Remember Love (Ravenswood #1)(91)
“Oh,” she said. “Did you?”
“You will laugh,” he warned her as he spread his hand beneath one of the handkerchiefs and turned toward her.
“Laughter is good,” she told him, and leaned over his hand as he carefully turned back the fold of linen that covered four leaves, one still summer green, the others varying shades of autumn.
“I found them early this morning,” he told her. “They were out on the back side of the pavilion hill. Beneath our tree.”
Good God, it had seemed such a good idea at the time. But why would she want to be reminded of that night? And with a few half-dead leaves.
She was running a finger very lightly over them. She lifted her face to smile at him. “I asked for something extraordinary,” she said.
“Four leaves?”
“Yes,” she said. “I will press them and keep them all my life.”
“You said spring always comes,” he said. “We were standing on the bridge outside the village.”
“Yes,” she said.
He set the handkerchief down very carefully and picked up the other, which he set on her upturned hand. “I found these last evening beside the bridge,” he told her. “But they seemed incomplete in themselves. So I went out to our tree this morning.”
She opened the linen folds and looked down at the smooth, flat oval stone inside, resting on a pure yellow leaf. On the stone he had painted words. “Spring always comes.”

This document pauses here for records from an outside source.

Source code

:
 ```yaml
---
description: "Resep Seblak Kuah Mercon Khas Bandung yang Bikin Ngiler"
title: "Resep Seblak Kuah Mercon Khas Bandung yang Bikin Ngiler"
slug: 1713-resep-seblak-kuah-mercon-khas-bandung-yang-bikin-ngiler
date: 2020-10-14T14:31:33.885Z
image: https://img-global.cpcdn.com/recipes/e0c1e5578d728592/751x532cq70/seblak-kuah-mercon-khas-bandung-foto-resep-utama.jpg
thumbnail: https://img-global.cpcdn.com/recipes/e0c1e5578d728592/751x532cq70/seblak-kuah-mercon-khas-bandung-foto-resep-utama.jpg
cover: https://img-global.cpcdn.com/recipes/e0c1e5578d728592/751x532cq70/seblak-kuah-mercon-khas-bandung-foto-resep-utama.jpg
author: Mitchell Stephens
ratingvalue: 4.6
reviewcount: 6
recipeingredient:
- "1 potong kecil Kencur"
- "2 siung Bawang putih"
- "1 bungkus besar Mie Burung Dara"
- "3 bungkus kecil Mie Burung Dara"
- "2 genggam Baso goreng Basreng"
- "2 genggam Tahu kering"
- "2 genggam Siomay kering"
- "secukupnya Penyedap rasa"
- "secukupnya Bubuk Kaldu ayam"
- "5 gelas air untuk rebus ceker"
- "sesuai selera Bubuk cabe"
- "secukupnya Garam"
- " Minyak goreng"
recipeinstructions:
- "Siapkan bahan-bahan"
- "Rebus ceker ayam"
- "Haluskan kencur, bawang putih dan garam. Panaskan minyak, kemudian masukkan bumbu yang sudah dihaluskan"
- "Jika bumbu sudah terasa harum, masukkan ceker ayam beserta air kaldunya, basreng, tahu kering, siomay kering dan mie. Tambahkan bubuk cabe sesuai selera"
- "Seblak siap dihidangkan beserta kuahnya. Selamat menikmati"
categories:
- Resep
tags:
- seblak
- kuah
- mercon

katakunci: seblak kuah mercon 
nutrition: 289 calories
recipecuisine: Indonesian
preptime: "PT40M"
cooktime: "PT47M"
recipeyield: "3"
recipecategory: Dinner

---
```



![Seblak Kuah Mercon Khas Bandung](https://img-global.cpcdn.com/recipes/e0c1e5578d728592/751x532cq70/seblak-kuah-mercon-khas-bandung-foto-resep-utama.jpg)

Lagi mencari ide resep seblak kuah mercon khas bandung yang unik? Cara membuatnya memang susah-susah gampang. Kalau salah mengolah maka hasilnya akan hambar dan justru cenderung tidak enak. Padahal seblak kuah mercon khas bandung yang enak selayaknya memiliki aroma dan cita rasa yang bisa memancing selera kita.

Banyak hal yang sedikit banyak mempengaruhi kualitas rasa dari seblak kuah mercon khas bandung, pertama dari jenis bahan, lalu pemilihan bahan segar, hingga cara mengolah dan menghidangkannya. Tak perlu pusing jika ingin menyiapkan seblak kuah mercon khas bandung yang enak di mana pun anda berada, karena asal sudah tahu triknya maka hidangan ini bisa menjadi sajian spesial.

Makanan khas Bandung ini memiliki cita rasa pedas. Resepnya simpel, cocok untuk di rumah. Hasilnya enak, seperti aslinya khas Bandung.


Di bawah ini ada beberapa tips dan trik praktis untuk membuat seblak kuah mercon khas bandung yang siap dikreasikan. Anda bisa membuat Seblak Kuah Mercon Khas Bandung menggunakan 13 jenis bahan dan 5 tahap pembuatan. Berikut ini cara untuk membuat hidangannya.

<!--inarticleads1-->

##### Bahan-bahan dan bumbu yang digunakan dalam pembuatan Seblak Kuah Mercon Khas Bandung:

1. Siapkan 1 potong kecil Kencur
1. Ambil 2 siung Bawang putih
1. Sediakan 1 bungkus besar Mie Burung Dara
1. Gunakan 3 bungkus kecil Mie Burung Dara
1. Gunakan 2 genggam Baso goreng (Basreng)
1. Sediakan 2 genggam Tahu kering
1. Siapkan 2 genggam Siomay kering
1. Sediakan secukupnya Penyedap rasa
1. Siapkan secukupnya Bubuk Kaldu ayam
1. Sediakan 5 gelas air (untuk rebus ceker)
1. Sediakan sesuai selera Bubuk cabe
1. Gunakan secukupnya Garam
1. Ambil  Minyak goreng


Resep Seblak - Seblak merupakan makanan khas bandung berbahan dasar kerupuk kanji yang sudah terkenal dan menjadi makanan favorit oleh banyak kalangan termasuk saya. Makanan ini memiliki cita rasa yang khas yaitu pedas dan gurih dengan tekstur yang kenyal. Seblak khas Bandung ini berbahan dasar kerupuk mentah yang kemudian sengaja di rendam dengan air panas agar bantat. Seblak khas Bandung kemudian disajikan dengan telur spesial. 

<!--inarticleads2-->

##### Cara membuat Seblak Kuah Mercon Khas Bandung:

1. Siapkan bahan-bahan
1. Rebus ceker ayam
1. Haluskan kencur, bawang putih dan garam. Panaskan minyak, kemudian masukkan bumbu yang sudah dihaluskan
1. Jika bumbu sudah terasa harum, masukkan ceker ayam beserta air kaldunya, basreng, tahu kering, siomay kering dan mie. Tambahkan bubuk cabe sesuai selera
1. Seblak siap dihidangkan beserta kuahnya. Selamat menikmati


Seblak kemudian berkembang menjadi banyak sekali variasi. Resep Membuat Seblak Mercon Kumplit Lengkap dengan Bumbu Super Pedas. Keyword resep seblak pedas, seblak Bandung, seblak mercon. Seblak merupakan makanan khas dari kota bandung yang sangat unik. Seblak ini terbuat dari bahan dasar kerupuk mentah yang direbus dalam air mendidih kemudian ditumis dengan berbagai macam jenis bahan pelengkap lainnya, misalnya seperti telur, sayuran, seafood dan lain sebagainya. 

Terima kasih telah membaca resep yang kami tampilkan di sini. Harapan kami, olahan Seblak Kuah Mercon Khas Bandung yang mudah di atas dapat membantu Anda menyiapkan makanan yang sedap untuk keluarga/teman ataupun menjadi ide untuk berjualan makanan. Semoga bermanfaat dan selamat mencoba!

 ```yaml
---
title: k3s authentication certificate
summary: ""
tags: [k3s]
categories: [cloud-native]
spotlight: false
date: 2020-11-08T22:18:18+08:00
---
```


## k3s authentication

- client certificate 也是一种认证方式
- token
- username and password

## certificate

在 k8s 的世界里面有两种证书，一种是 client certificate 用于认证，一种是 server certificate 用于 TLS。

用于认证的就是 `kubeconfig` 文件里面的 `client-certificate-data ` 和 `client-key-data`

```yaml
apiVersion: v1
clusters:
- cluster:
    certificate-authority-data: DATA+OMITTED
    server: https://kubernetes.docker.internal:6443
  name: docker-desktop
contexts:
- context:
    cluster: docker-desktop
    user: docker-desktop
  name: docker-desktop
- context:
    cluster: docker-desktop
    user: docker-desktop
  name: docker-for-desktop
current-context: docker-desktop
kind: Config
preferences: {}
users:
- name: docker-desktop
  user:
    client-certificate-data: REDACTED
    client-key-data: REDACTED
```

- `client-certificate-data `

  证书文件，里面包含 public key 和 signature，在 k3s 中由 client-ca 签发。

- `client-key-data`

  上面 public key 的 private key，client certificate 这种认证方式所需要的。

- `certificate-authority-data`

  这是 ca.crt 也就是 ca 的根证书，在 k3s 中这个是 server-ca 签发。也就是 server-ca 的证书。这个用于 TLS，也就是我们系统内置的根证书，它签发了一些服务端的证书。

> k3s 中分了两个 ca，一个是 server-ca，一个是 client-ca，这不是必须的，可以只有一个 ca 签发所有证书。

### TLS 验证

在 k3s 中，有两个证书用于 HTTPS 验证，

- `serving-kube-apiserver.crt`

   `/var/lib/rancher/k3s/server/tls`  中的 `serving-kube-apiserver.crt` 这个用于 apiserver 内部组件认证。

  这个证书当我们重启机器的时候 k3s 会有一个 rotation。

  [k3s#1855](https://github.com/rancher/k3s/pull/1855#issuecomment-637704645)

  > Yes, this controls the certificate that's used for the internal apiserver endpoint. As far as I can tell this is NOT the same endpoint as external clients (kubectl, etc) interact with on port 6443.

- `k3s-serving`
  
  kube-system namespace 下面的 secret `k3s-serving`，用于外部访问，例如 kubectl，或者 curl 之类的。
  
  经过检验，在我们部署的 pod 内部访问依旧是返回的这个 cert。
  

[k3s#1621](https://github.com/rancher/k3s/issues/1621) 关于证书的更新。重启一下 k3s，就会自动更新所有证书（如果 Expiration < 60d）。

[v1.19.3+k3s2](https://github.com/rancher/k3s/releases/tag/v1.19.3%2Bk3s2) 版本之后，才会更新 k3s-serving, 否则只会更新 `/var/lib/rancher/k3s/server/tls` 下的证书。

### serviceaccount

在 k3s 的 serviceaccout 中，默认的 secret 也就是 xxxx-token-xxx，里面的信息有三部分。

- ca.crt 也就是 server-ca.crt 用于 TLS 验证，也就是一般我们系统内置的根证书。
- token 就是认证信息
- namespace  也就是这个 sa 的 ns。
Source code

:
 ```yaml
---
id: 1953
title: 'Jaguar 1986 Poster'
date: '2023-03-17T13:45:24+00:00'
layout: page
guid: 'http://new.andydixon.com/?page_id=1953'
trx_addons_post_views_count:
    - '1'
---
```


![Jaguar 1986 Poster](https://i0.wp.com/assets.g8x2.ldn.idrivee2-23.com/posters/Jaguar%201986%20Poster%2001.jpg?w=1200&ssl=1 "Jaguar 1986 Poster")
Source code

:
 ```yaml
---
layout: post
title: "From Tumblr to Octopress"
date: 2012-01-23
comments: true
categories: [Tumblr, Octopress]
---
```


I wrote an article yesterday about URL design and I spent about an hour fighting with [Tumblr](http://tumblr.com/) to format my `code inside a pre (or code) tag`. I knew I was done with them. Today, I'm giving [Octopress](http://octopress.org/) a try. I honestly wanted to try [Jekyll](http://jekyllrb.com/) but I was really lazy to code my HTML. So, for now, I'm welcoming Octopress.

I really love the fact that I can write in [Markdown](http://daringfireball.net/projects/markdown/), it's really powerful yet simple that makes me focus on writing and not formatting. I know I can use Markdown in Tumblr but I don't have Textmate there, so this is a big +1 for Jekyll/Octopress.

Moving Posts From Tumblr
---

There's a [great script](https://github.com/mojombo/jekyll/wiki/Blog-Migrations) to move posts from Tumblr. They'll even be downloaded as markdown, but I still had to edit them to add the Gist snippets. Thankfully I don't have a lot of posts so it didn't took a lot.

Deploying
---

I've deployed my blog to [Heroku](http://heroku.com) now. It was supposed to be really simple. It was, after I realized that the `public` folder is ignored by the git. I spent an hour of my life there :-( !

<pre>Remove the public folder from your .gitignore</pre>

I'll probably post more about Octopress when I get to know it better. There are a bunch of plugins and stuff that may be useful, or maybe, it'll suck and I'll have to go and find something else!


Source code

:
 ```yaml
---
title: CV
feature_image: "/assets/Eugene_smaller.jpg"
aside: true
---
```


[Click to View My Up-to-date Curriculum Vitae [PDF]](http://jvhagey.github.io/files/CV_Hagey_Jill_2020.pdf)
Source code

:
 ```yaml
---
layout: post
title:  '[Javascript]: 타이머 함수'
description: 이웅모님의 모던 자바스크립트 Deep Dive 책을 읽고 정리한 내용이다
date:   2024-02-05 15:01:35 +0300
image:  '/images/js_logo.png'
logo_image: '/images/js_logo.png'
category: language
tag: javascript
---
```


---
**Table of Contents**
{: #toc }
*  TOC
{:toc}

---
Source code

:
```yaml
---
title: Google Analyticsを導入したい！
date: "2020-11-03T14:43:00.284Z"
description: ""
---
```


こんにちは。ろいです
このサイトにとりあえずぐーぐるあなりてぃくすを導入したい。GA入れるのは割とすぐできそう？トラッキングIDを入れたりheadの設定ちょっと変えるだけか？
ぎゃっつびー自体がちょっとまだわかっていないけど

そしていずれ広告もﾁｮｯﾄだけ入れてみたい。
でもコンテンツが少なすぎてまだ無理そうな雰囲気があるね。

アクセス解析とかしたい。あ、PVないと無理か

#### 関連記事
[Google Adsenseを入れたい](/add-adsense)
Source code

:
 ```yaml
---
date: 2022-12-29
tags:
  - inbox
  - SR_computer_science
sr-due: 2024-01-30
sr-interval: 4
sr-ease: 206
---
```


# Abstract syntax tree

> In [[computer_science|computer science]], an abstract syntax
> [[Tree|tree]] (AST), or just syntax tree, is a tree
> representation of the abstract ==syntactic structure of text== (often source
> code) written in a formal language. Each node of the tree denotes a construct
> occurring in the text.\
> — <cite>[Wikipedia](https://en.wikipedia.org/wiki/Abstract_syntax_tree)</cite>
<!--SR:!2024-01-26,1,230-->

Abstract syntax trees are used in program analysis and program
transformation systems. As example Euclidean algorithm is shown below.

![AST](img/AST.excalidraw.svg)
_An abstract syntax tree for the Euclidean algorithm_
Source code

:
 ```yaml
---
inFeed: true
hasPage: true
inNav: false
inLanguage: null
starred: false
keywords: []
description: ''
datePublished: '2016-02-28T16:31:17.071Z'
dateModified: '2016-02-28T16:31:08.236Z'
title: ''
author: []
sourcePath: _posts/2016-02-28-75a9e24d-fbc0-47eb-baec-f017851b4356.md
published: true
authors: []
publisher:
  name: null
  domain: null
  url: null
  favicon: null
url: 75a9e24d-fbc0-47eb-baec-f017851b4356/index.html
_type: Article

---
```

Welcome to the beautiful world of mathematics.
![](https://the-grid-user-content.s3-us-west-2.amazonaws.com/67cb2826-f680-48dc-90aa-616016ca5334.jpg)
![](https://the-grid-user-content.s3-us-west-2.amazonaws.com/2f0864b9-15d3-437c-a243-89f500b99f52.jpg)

He heard her swallow. And gulp down what could only be a sob. She looked up into his face, smiling, her eyes swimming with tears. “You could try forever, for the rest of our lives,” she said. “You could spend a fortune on me. But you could never give me more precious gifts than these today, Devlin.”
Which was the daftest thing he had heard in a long time. Maybe ever. But . . . What if it was true? What if spring always did come? As well as all the other seasons, one by one?
There was a tap on the door as she set down her second gift beside the other one. The door opened a crack.
“The champagne will be flat if you do not come soon,” Lady Rhys said without actually poking her head around the door.
“Oh, Mam,” Gwyneth cried. “Do come and see my treasures.”
And Devlin had to endure the excruciating embarrassment of having both Lady Rhys and Sir Ifor bending over the table to look at five leaves and a painted stone while Gwyneth told them the story behind the objects.
A fabulously wealthy earl comes a-courting, he thought with an inward grimace and a fervent wish that the floor would open up and swallow him whole.
And to make matters worse, Idris had come to drape himself against the doorframe in order to wink at Devlin and then grin at him.
“Well, son,” Sir Ifor said, straightening up and beaming at his future son-in-law. “It would seem that after all you must have some Welsh blood running in your veins.”
* * *
—
Both the gig and the carriage were on the terrace outside the front doors when Devlin returned home after drinking two glasses of champagne and eating one slice of each type of cake—five of them—Lady Rhys had baked herself that morning because she had not been able to decide which would be best to celebrate the occasion.
“Mr. Ellis is taking Miss Ellis to play with the children of Mr. and Mrs. Cox,” the groom who was with the gig explained when Devlin looked at him with raised eyebrows. “I believe the younger Miss Cox has a birthday today.”
Devlin nodded. The carriage, he knew, would be taking his mother and Owen to his grandparents’ home for a farewell tea in honor of Owen’s leaving for his first term at Oxford next week. He had been hoping they would have left already.
But they were all gathered in the hall, he discovered when he stepped inside after relinquishing his curricle to another groom, who had seen him returning and come hurrying from the stables. Stephanie was there too. She must have been granted another afternoon off from the schoolroom.
Nobody looked to be in any great hurry to leave, though. Joy, wearing one of the frilly dresses Ben had bought for her in London, an improbably large bow anchored somehow among her very short curls, was running about the hall on her little legs, giggling and occasionally shrieking. Owen was in hot pursuit, though for all the length of his legs, he never quite caught up with her but clapped his hands on empty air and roared every time he came close and missed.
“She will be tossing her luncheon if you keep that up,” Ben was telling Owen while everyone else looked on, seemingly quite undismayed by the noise and the delay in their departure.
Then Owen spotted Devlin and stopped abruptly. “I say,” he said. “Where are you off to, Dev, looking like a Bond Street beau?”
“Are you coming to Grandmama and Grandpapa’s with us?” Stephanie asked.
Well. The moment was upon him, it seemed.
“I have just come from Cartref,” he told them.
“Cartref?” Owen stared at him in some puzzlement. “To see Idris? Looking like that?”
“Gwyneth was here yesterday, Owen,” Ben said. “Remember?”
Owen looked Devlin over again. “You went courting, Dev?”
“Gwyneth has done me the honor of accepting my marriage proposal,” Devlin said curtly.
“I knew it,” Stephanie cried, clasping her hands to her bosom. “I came and told you yesterday, did I not, Mama?”